Exercise requirements —
In the records below, pick out all lines containing the word "longtable".

======== Data records ========

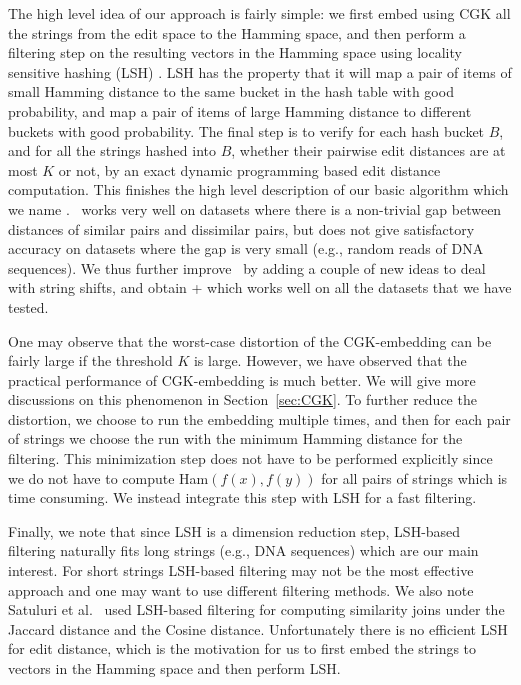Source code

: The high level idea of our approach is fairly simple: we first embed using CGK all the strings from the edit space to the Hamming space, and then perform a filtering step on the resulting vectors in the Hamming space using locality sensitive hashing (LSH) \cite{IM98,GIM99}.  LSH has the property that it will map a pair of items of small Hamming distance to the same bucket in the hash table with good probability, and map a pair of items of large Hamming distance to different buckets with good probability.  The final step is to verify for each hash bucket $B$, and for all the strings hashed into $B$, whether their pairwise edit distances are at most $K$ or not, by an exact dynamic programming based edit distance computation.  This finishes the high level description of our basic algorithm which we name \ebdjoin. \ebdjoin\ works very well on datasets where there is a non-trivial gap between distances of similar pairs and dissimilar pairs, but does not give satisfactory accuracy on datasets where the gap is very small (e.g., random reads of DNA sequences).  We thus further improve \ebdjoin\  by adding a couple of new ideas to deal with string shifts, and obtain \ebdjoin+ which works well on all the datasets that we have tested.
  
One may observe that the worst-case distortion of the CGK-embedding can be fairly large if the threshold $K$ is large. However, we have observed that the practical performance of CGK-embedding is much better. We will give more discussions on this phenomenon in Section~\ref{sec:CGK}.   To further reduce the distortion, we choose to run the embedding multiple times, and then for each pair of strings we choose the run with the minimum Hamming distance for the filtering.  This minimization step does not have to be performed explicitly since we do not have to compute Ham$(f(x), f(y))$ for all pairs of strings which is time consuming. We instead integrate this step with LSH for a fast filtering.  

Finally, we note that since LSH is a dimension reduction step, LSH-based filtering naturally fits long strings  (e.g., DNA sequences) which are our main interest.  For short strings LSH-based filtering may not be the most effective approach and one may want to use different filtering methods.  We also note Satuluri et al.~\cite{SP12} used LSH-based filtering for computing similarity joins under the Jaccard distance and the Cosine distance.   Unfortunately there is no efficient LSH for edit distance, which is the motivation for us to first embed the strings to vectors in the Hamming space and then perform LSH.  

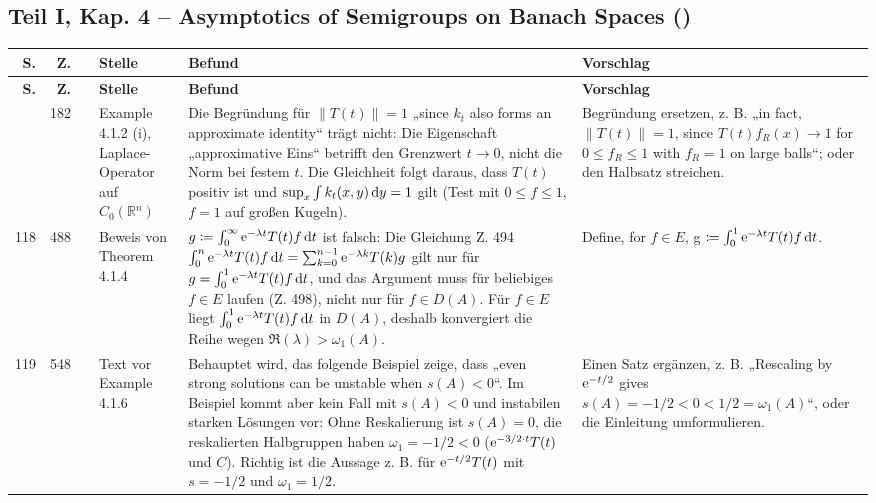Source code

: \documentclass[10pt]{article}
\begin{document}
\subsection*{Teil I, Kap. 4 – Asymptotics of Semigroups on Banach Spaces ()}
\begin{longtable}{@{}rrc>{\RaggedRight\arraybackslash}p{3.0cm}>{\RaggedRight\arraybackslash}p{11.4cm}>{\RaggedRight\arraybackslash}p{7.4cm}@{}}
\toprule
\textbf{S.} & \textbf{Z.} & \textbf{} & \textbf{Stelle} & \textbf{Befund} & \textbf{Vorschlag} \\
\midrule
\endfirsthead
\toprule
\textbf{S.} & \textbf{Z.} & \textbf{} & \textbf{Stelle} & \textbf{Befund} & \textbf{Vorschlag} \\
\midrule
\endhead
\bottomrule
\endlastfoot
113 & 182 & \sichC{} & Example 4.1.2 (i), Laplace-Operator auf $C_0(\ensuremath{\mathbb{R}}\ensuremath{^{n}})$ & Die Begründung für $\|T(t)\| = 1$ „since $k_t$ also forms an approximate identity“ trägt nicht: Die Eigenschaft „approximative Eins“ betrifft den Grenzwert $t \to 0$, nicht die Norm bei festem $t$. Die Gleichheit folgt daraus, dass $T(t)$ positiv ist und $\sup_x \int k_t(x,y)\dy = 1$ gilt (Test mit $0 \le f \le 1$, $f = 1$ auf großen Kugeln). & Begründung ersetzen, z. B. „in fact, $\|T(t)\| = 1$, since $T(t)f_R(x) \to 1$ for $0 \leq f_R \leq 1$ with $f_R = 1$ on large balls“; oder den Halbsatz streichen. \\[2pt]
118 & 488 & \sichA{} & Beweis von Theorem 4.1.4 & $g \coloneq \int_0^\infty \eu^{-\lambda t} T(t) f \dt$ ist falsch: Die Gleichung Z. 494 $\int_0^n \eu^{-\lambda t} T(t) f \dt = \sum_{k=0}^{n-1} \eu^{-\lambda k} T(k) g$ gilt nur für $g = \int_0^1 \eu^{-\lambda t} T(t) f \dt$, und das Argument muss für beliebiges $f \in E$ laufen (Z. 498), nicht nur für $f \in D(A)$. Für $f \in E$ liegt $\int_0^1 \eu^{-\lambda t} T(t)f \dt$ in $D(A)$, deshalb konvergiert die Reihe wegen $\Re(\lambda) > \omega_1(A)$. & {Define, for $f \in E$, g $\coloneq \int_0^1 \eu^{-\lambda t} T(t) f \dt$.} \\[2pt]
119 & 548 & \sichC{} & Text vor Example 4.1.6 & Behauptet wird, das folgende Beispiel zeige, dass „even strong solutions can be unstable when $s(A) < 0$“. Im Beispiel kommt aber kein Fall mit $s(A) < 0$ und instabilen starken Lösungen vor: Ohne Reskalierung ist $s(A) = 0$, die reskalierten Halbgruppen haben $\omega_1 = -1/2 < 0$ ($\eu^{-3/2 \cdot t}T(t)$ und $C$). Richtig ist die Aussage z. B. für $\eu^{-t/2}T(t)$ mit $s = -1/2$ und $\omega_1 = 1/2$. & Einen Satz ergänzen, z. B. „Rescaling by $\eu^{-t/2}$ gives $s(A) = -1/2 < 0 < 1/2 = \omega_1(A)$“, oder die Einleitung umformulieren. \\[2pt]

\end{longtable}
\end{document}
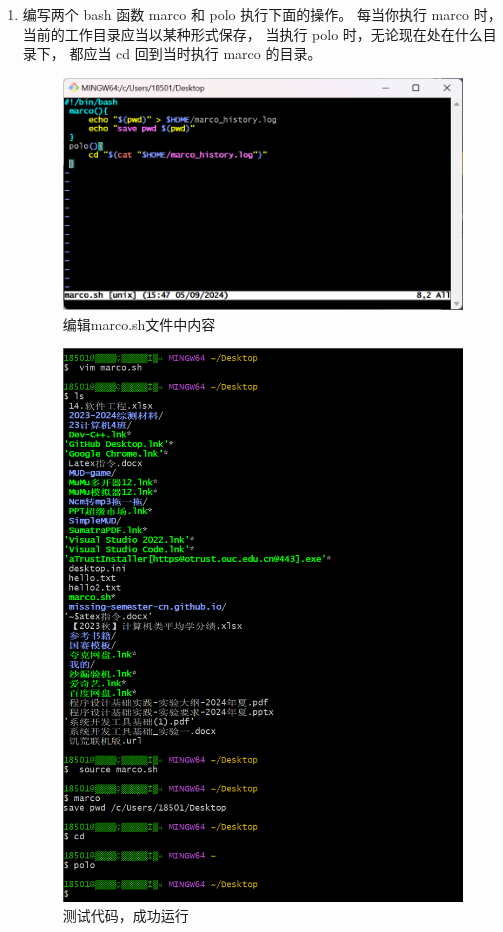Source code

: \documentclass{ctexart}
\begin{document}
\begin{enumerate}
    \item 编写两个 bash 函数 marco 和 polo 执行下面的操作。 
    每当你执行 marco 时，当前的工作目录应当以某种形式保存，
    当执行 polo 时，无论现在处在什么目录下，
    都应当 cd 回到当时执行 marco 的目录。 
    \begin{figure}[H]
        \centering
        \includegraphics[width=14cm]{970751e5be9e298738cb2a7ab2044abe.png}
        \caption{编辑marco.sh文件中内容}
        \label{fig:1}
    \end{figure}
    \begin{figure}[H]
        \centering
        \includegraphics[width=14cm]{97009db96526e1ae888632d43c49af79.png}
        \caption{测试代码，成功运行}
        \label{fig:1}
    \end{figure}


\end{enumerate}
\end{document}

========

Result —
\begin{longtable}{@{}rrc>{\RaggedRight\arraybackslash}p{3.0cm}>{\RaggedRight\arraybackslash}p{11.4cm}>{\RaggedRight\arraybackslash}p{7.4cm}@{}}
\end{longtable}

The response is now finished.